ガジェット 【連載】佐野正弘のITインサイト 第87回
ファミリーやシニアに強い「イオンモバイル」が、“見直すと安い”料金プランに力を入れる理由
総合スーパー「イオン」などを運営しているイオンは、主として低価格のモバイル通信サービスを提供するMVNOの歴史を語る上で欠かせない存在の1つでもある。
その理由は2014年、MVNOが提供する低価格の通信サービスのSIMと、当時はまだ数が少なかったSIMフリーのスマートフォンをセットにし、「イオンのスマートフォン」として販売したことにある。
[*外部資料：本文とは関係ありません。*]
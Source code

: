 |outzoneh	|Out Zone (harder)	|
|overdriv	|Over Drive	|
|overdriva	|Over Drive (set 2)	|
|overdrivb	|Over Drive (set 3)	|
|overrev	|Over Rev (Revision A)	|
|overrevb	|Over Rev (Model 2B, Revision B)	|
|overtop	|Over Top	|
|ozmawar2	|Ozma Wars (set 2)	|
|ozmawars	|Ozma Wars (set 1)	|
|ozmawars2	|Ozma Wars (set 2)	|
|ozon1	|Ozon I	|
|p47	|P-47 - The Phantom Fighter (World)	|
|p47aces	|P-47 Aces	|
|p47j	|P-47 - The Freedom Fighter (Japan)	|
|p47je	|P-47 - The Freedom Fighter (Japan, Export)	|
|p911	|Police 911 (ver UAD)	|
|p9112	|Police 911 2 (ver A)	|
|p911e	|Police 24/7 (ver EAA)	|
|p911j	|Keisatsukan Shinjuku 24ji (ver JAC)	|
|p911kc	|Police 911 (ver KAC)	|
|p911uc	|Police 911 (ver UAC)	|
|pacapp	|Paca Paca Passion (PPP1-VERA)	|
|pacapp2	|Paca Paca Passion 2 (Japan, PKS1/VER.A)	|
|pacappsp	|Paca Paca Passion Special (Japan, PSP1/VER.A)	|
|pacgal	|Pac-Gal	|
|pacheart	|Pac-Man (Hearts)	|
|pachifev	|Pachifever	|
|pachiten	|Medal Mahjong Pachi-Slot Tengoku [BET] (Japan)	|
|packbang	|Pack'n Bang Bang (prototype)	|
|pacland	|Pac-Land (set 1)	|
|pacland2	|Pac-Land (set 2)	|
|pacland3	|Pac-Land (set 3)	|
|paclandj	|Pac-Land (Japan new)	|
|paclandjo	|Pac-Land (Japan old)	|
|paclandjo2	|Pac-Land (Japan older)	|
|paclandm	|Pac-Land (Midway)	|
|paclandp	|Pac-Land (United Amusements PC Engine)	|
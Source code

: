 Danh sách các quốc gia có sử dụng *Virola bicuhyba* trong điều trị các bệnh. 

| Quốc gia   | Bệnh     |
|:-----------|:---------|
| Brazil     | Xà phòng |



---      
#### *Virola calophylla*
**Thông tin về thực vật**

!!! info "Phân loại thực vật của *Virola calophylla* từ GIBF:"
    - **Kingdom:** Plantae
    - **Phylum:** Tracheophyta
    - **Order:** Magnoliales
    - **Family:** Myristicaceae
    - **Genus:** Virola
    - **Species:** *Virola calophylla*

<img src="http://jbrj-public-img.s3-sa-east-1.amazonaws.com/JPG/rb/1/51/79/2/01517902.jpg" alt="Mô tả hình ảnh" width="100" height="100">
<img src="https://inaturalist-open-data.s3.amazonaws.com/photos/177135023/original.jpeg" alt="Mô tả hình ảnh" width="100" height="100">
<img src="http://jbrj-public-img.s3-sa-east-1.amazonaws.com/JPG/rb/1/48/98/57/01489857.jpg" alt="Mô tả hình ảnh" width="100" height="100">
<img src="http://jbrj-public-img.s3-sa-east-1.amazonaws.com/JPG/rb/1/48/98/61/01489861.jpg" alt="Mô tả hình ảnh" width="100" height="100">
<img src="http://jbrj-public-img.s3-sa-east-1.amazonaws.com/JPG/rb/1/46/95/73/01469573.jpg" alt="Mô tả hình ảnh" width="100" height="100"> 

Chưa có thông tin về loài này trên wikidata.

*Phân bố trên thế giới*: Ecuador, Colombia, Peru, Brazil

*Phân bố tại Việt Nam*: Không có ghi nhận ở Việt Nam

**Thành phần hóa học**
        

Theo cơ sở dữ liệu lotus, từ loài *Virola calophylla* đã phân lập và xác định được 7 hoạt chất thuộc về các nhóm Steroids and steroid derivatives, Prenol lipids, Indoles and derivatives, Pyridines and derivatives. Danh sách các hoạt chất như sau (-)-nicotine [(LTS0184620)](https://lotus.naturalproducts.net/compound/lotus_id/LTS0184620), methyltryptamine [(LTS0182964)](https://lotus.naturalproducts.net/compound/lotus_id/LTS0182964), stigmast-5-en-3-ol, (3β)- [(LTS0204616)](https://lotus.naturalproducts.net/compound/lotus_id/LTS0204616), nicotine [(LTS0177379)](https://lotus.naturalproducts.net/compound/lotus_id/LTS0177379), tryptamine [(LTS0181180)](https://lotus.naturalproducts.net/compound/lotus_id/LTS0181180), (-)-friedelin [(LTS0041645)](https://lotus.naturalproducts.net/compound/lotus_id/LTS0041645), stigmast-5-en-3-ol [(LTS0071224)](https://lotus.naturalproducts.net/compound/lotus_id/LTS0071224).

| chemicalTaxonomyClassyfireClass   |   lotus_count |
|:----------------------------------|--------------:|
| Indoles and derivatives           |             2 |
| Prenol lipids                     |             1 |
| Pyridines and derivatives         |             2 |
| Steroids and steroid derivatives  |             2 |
これがメディアなどに「格安スマホ」という名前で取り上げられたことでブームが起き、それまで知る人ぞ知る存在だったMVNOが多くの人に知られる契機となったわけだ。
その後イオン自身も、MVNOビジネスに力を入れるようになり、2016年には子会社のイオンリテールを通じて自らMVNOとなり、「イオンモバイル」を展開。元々総合スーパーマーケットとして全国に店舗を持ち、なおかつその中で携帯大手の販売代理店も手掛けているという独自の立ち位置を生かし、他のMVNOとは大きく異なる事業展開を図っている。
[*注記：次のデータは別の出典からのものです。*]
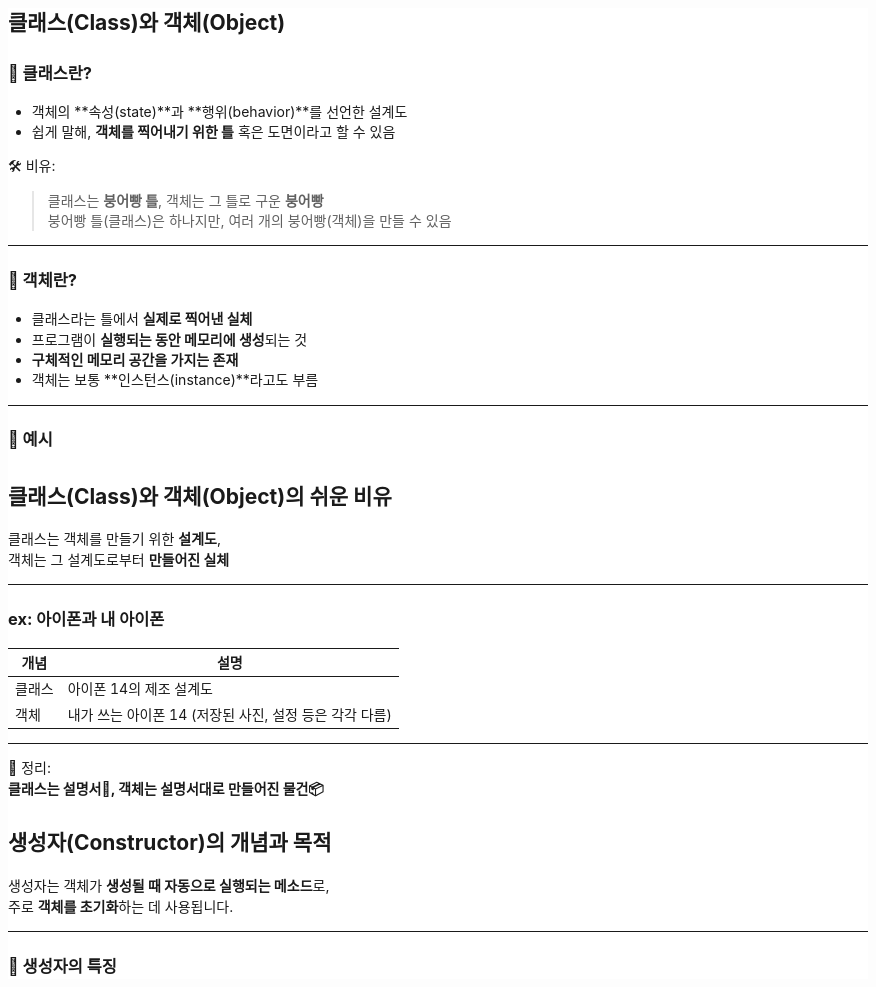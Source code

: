   ## 클래스(Class)와 객체(Object)

### 🔹 클래스란?

- 객체의 **속성(state)**과 **행위(behavior)**를 선언한 설계도
- 쉽게 말해, **객체를 찍어내기 위한 틀** 혹은 도면이라고 할 수 있음

🛠 비유:
> 클래스는 **붕어빵 틀**, 객체는 그 틀로 구운 **붕어빵**  
> 붕어빵 틀(클래스)은 하나지만, 여러 개의 붕어빵(객체)을 만들 수 있음

---

### 🔹 객체란?

- 클래스라는 틀에서 **실제로 찍어낸 실체**
- 프로그램이 **실행되는 동안 메모리에 생성**되는 것
- **구체적인 메모리 공간을 가지는 존재**
- 객체는 보통 **인스턴스(instance)**라고도 부름

---

### 🔹 예시

## 클래스(Class)와 객체(Object)의 쉬운 비유

클래스는 객체를 만들기 위한 **설계도**,  
객체는 그 설계도로부터 **만들어진 실체**

---

### ex: 아이폰과 내 아이폰

| 개념     | 설명                                                     |
|----------|----------------------------------------------------------|
| 클래스   | 아이폰 14의 제조 설계도                                   |
| 객체     | 내가 쓰는 아이폰 14 (저장된 사진, 설정 등은 각각 다름)     |

---

📝 정리:  
**클래스는 설명서📘, 객체는 설명서대로 만들어진 물건📦**

## 생성자(Constructor)의 개념과 목적

생성자는 객체가 **생성될 때 자동으로 실행되는 메소드**로,  
주로 **객체를 초기화**하는 데 사용됩니다.

---

### 🧠 생성자의 특징
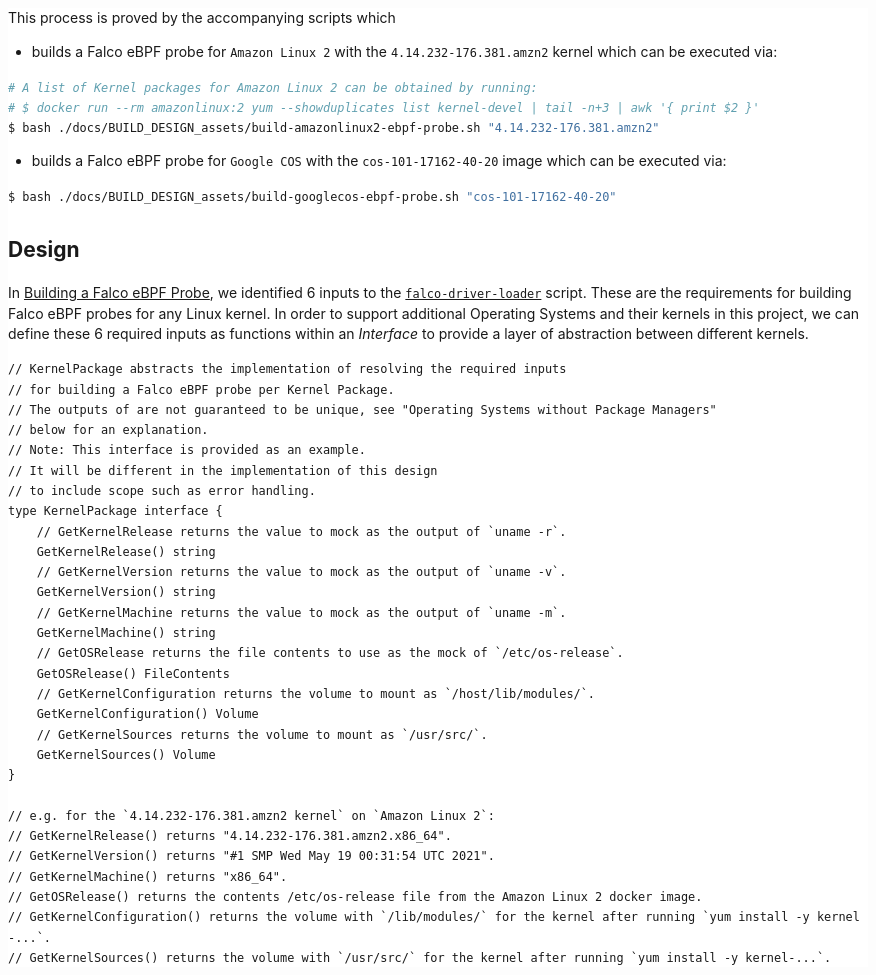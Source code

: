 This process is proved by the accompanying scripts which

- builds a Falco eBPF probe for `Amazon Linux 2` with the `4.14.232-176.381.amzn2` kernel which can be executed via:

```bash
# A list of Kernel packages for Amazon Linux 2 can be obtained by running:
# $ docker run --rm amazonlinux:2 yum --showduplicates list kernel-devel | tail -n+3 | awk '{ print $2 }'
$ bash ./docs/BUILD_DESIGN_assets/build-amazonlinux2-ebpf-probe.sh "4.14.232-176.381.amzn2"
```

- builds a Falco eBPF probe for `Google COS` with the `cos-101-17162-40-20` image which can be executed via:

```bash
$ bash ./docs/BUILD_DESIGN_assets/build-googlecos-ebpf-probe.sh "cos-101-17162-40-20"
```

## Design

In [Building a Falco eBPF Probe](#building-a-falco-ebpf-probe), we identified 6 inputs to the [`falco-driver-loader`](https://falco.org/docs/getting-started/installation/#install-driver) script. These are the requirements for building Falco eBPF probes for any Linux kernel. In order to support additional Operating Systems and their kernels in this project, we can define these 6 required inputs as functions within an _Interface_ to provide a layer of abstraction between different kernels.

```golang
// KernelPackage abstracts the implementation of resolving the required inputs
// for building a Falco eBPF probe per Kernel Package.
// The outputs of are not guaranteed to be unique, see "Operating Systems without Package Managers"
// below for an explanation.
// Note: This interface is provided as an example.
// It will be different in the implementation of this design
// to include scope such as error handling.
type KernelPackage interface {
    // GetKernelRelease returns the value to mock as the output of `uname -r`.
    GetKernelRelease() string
    // GetKernelVersion returns the value to mock as the output of `uname -v`.
    GetKernelVersion() string
    // GetKernelMachine returns the value to mock as the output of `uname -m`.
    GetKernelMachine() string
    // GetOSRelease returns the file contents to use as the mock of `/etc/os-release`.
    GetOSRelease() FileContents
    // GetKernelConfiguration returns the volume to mount as `/host/lib/modules/`.
    GetKernelConfiguration() Volume
    // GetKernelSources returns the volume to mount as `/usr/src/`.
    GetKernelSources() Volume
}

// e.g. for the `4.14.232-176.381.amzn2 kernel` on `Amazon Linux 2`:
// GetKernelRelease() returns "4.14.232-176.381.amzn2.x86_64".
// GetKernelVersion() returns "#1 SMP Wed May 19 00:31:54 UTC 2021".
// GetKernelMachine() returns "x86_64".
// GetOSRelease() returns the contents /etc/os-release file from the Amazon Linux 2 docker image.
// GetKernelConfiguration() returns the volume with `/lib/modules/` for the kernel after running `yum install -y kernel-...`.
// GetKernelSources() returns the volume with `/usr/src/` for the kernel after running `yum install -y kernel-...`.
```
そして、イオンモバイルの最大の特徴といえるのが、イオンの店舗で契約できること。他のMVNOはコストがかかる店舗を持たずオンラインでの販売やサポートを主としているが、既に多くの店舗を持つイオンモバイルは店舗で契約できる仕組みを用意していることもあり、利用者の年齢層が比較的高い。
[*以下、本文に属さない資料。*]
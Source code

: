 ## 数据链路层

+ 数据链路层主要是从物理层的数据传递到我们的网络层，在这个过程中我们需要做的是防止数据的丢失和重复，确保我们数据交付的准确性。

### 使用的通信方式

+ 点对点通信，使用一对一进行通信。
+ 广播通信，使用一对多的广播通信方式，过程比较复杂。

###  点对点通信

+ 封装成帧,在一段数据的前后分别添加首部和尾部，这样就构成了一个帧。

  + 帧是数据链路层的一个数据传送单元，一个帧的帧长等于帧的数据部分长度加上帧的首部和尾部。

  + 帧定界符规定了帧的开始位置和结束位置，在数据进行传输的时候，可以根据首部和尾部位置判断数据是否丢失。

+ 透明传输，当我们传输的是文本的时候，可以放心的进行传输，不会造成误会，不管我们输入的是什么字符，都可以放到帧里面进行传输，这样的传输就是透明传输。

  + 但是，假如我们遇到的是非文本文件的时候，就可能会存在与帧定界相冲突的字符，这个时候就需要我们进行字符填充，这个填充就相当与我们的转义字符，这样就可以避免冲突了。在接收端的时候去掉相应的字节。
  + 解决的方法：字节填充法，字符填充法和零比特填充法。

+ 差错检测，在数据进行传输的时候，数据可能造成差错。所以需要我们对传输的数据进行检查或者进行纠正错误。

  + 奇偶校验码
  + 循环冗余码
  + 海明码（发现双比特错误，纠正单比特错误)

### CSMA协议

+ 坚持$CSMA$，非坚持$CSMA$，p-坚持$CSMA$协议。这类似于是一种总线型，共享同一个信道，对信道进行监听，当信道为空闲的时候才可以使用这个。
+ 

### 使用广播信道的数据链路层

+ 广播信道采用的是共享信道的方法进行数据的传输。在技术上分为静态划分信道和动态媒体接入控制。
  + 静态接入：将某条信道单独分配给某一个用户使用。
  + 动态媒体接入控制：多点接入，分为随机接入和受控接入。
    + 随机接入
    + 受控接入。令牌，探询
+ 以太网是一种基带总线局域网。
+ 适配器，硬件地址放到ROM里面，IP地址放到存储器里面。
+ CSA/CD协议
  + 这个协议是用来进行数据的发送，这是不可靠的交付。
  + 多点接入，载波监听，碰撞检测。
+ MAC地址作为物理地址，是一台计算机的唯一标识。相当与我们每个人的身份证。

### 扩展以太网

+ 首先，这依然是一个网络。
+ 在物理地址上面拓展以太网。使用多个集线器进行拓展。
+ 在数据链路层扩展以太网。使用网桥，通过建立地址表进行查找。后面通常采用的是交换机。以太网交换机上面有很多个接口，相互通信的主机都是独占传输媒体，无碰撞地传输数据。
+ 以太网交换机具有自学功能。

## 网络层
契約者で最も多い層は、スーパーマーケットの主要顧客にも重なる30〜50代のファミリー層だが、それに加えてイオンモバイルでは、やはりスーパーマーケットに訪れる機会が多い60代以上も多く獲得、その数は3割を超えているという。店舗を持たずオンライン主体でサービス展開している大半のMVNOが、オンラインサービスが苦手な傾向にあるシニア層の獲得に課題を抱えている中にあって、店舗を持つ強みを生かしシニア層をしっかり獲得している点が、イオンモバイルの大きな強みであることに間違いない。
そしてもう1つは、イオングループの店舗や各種サービスとの連携がなされていること。例えば、イオンモバイルの通信料の支払いをイオンカードにすることで、イオングループのポイントプログラム「WAON POINT」が通常の4倍付与される仕組みなどが提供されており、イオンの店舗に訪れる多くの人にメリットを打ち出すことで契約獲得につなげているようだ。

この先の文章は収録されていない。